A comparison of drug-seeking behavior maintained by d-amphetamine, l-deprenyl (selegiline), and d-deprenyl under a second-order schedule in squirrel monkeys
- First Online:
- Cite this article as:
- Yasar, S., Gaál, J., Panlilio, L.V. et al. Psychopharmacology (2006) 183: 413. doi:10.1007/s00213-005-0200-7
- 50 Downloads
l-Deprenyl (selegiline) is used in the treatment of Parkinson’s disease and has been proposed as an aid for cigarette smoking cessation and a treatment for psychostimulant abuse. l-Deprenyl is metabolized in the body to l-methamphetamine and l-amphetamine, suggesting that it may have abuse potential. The current study assessed whether l-deprenyl or its isomer would maintain drug-seeking behavior on a second-order schedule and whether l-deprenyl would alter drug-seeking behavior maintained by d-amphetamine if given as a pretreatment.

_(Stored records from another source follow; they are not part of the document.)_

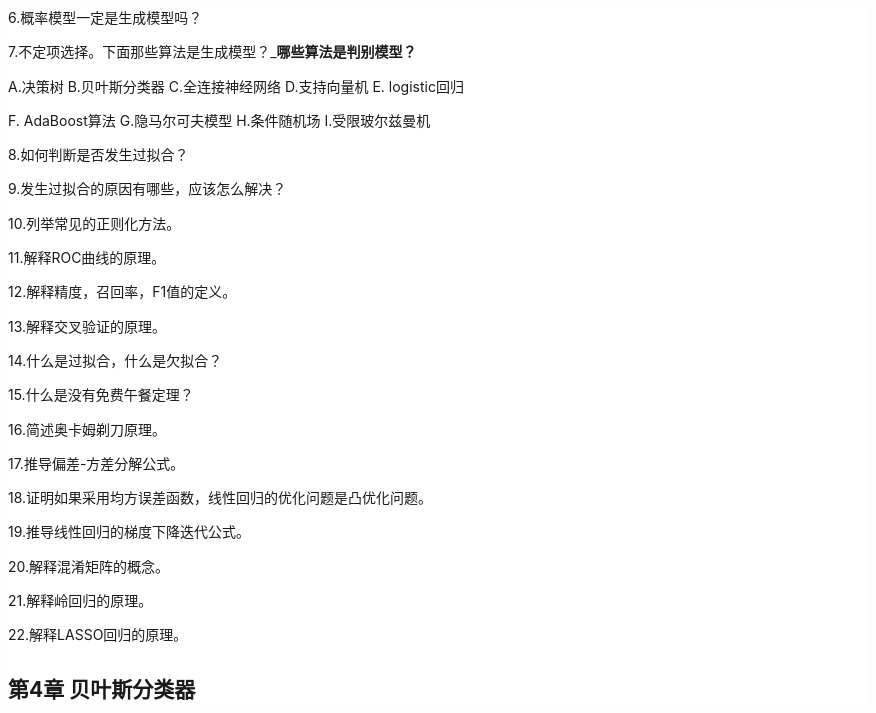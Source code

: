 6.概率模型一定是生成模型吗？



7.不定项选择。下面那些算法是生成模型？___________哪些算法是判别模型？__________

A.决策树 B.贝叶斯分类器 C.全连接神经网络 D.支持向量机 E. logistic回归

F. AdaBoost算法 G.隐马尔可夫模型 H.条件随机场 I.受限玻尔兹曼机



8.如何判断是否发生过拟合？



9.发生过拟合的原因有哪些，应该怎么解决？



10.列举常见的正则化方法。



11.解释ROC曲线的原理。



12.解释精度，召回率，F1值的定义。



13.解释交叉验证的原理。



14.什么是过拟合，什么是欠拟合？



15.什么是没有免费午餐定理？



16.简述奥卡姆剃刀原理。



17.推导偏差-方差分解公式。



18.证明如果采用均方误差函数，线性回归的优化问题是凸优化问题。



19.推导线性回归的梯度下降迭代公式。



20.解释混淆矩阵的概念。



21.解释岭回归的原理。



22.解释LASSO回归的原理。



## **第4章 贝叶斯分类器**
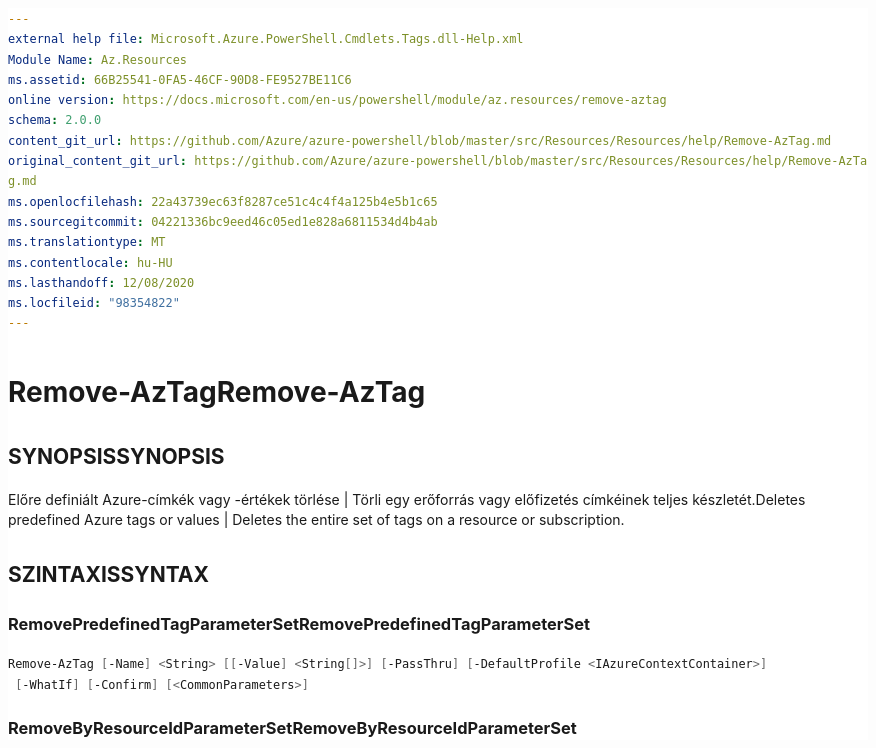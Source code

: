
 ```yaml
---
external help file: Microsoft.Azure.PowerShell.Cmdlets.Tags.dll-Help.xml
Module Name: Az.Resources
ms.assetid: 66B25541-0FA5-46CF-90D8-FE9527BE11C6
online version: https://docs.microsoft.com/en-us/powershell/module/az.resources/remove-aztag
schema: 2.0.0
content_git_url: https://github.com/Azure/azure-powershell/blob/master/src/Resources/Resources/help/Remove-AzTag.md
original_content_git_url: https://github.com/Azure/azure-powershell/blob/master/src/Resources/Resources/help/Remove-AzTag.md
ms.openlocfilehash: 22a43739ec63f8287ce51c4c4f4a125b4e5b1c65
ms.sourcegitcommit: 04221336bc9eed46c05ed1e828a6811534d4b4ab
ms.translationtype: MT
ms.contentlocale: hu-HU
ms.lasthandoff: 12/08/2020
ms.locfileid: "98354822"
---
```

# <span data-ttu-id="6eaef-101">Remove-AzTag</span><span class="sxs-lookup"><span data-stu-id="6eaef-101">Remove-AzTag</span></span>

## <span data-ttu-id="6eaef-102">SYNOPSIS</span><span class="sxs-lookup"><span data-stu-id="6eaef-102">SYNOPSIS</span></span>
<span data-ttu-id="6eaef-103">Előre definiált Azure-címkék vagy -értékek törlése | Törli egy erőforrás vagy előfizetés címkéinek teljes készletét.</span><span class="sxs-lookup"><span data-stu-id="6eaef-103">Deletes predefined Azure tags or values | Deletes the entire set of tags on a resource or subscription.</span></span>

## <span data-ttu-id="6eaef-104">SZINTAXIS</span><span class="sxs-lookup"><span data-stu-id="6eaef-104">SYNTAX</span></span>

### <span data-ttu-id="6eaef-105">RemovePredefinedTagParameterSet</span><span class="sxs-lookup"><span data-stu-id="6eaef-105">RemovePredefinedTagParameterSet</span></span>

```powershell
Remove-AzTag [-Name] <String> [[-Value] <String[]>] [-PassThru] [-DefaultProfile <IAzureContextContainer>]
 [-WhatIf] [-Confirm] [<CommonParameters>]
```

### <span data-ttu-id="6eaef-106">RemoveByResourceIdParameterSet</span><span class="sxs-lookup"><span data-stu-id="6eaef-106">RemoveByResourceIdParameterSet</span></span>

Squirrel monkeys learned to respond on a second-order schedule of reinforcement, where every tenth response was followed by a brief light flash, and the first brief light flash after 30 min was paired with intravenous (i.v.) injection of d-amphetamine (0.56 mg/kg), administered over a 2-min period at the end of the session. When responding was stable, saline or different i.v. doses of d-amphetamine (0.3–1.0 mg/kg), l-deprenyl (0.1–10.0 mg/kg), and d-deprenyl (0.1–3.0 mg/kg) were substituted for 10 days each. Subsequently, monkeys were pretreated with 0.3 or 1.0 mg/kg l-deprenyl intramuscularly 30 min prior to d-amphetamine baseline sessions. d-Amphetamine maintained high rates of drug-seeking behavior on the second-order schedule. d-Deprenyl maintained high rates of drug-seeking behavior similar to d-amphetamine. l-Deprenyl maintained lower rates of responding that were not significantly above saline substitution levels. Pretreatment with l-deprenyl failed to alter drug-seeking behavior maintained by d-amphetamine. These results indicate that d-deprenyl, but not l-deprenyl, may have abuse potential. Under conditions where drug-seeking and drug-taking behaviors are actively maintained by d-amphetamine, l-deprenyl, at doses that specifically inhibit type B monoamine oxidase, may not be effective as a treatment.